# 📄 Create a Table from delimited files

In this example notebook you will create a Table using the famous Titanic dataset.

## 📦 Install dependencies

Ensure you have the latest MLTable library and dependencies.

In [None]:
%pip install -r ../mltable-requirements.txt

## 🐍 Create an MLTable using the Python SDK

Here you build your data loading steps using the `mltable` Python SDK. The `show()` method allows you to see the effect of the data loading transformation.

In [None]:
import mltable
from mltable import MLTableHeaders, MLTableFileEncoding, DataType

# create paths to the data files
paths = [{"file": "wasbs://data@azuremlexampledata.blob.core.windows.net/titanic.csv"}]

# create an MLTable from the data files
tbl = mltable.from_delimited_files(
    paths=paths,
    delimiter=",",
    header=MLTableHeaders.all_files_same_headers,
    infer_column_types=True,
    include_path_column=False,
    encoding=MLTableFileEncoding.utf8,
)

# filter out rows undefined ages
tbl = tbl.filter("col('Age') > 0")

# drop PassengerId
tbl = tbl.drop_columns(["PassengerId"])

# ensure survived column is treated as boolean
data_types = {
    "Survived": DataType.to_bool(
        true_values=["True", "true", "1"], false_values=["False", "false", "0"]
    )
}
tbl = tbl.convert_column_types(data_types)

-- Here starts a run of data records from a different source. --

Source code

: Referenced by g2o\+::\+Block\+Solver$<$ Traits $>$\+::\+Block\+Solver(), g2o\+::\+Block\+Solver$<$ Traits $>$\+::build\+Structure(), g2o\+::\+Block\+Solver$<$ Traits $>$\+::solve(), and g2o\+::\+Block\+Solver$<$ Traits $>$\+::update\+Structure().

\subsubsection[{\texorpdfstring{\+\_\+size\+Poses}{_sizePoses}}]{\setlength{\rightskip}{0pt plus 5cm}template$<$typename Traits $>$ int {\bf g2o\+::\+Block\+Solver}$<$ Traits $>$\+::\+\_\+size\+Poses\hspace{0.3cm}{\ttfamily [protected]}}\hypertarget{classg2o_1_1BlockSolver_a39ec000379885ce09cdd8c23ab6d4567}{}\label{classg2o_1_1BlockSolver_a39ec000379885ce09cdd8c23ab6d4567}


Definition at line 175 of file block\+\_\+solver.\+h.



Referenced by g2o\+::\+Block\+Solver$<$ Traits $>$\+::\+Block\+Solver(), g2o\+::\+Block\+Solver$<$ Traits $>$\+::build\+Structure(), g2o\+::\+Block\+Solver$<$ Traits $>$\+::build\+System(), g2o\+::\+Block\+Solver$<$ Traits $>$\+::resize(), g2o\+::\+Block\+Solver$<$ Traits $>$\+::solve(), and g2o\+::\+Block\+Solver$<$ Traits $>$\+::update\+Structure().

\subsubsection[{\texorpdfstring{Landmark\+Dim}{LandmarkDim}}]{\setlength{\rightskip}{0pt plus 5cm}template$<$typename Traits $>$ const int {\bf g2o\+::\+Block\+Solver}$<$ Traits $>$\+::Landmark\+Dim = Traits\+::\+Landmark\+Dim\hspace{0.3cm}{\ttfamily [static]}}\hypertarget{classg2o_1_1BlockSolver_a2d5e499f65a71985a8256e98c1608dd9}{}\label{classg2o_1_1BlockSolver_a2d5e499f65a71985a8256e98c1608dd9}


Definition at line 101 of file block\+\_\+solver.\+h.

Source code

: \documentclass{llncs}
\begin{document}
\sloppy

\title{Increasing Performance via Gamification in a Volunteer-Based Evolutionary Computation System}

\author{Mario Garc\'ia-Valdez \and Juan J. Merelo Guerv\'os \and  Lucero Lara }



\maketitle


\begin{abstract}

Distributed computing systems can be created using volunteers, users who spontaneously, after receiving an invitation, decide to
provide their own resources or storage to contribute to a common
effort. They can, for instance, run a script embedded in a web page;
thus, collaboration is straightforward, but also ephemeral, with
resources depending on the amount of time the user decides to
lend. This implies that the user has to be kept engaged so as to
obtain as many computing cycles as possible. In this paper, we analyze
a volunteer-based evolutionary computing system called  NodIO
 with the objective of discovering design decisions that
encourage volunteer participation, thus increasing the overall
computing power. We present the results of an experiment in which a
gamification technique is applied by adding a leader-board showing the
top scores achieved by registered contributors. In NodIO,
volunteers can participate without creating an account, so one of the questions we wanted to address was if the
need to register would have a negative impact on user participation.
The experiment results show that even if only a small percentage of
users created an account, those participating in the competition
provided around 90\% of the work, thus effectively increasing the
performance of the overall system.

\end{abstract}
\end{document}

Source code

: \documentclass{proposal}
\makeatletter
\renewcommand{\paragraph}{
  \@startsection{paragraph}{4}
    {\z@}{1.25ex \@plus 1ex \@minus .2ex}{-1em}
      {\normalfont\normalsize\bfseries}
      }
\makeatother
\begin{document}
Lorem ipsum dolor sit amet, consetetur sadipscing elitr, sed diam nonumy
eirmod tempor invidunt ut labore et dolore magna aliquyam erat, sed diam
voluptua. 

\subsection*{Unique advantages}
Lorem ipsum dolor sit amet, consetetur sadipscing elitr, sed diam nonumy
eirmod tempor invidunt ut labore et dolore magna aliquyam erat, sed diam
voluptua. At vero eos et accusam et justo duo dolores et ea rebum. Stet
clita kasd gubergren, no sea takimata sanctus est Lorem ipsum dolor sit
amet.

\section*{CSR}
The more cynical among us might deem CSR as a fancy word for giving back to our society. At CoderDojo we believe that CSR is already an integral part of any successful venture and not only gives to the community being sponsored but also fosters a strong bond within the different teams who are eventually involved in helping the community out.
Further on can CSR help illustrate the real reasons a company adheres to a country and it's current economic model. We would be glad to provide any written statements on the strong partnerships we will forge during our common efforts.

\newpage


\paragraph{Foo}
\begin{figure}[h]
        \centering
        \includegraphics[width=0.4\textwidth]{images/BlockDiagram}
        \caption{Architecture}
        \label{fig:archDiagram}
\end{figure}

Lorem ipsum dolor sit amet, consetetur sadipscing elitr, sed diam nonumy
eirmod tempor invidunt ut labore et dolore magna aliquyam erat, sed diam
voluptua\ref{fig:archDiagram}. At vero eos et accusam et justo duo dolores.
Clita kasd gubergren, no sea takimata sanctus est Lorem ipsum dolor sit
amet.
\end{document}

# show the first 5 records
tbl.show(5)

### 🐼 Load into a Pandas data frame

You can load your Azure ML Table into Pandas using:

In [None]:
df = tbl.to_pandas_dataframe()
df.head(5)

### 💾 Save data loading steps 
Next, you'll save all your data loading steps into an `MLTable` file. This allows you to *reproduce* your Pandas data frame at a later point in time without having to redefine the data loading steps in your code.

In [None]:
# save the data loading steps in an MLTable file
tbl.save("./titanic")

#### 🔍 View the saved file

In the next code cell, we show you the `MLTable` file so you can understand how the data loading steps are serialized into a file.

In [None]:
with open("./titanic/MLTable", "r") as f:
    print(f.read())

## ♻️ Reproduce data loading steps

Now that the data loading steps have been serialized into a file, you can reproduce them at any point in time using the `load()` method. This means you do not need to redefine your data loading steps in code and makes it easier to share with others.

In [None]:
import mltable

# load the previously saved MLTable file
tbl = mltable.load("./titanic/")

### 🤝 Create a data asset to aid sharing and reproducibility

You'll now create a data asset, which will automatically upload the `MLTable` to cloud storage (the default AzureML datastore) so that others can use it easily.

In [None]:
subscription_id = "<SUBSCRIPTION_ID>"
resource_group = "<RESOURCE_GROUP>"
workspace = "<AML_WORKSPACE_NAME>"

In [None]:
import time
from azure.ai.ml import MLClient
from azure.ai.ml.entities import Data
from azure.ai.ml.constants import AssetTypes
from azure.identity import DefaultAzureCredential

# set the version number of the data asset to the current UTC time
VERSION = time.strftime("%Y.%m.%d.%H%M%S", time.gmtime())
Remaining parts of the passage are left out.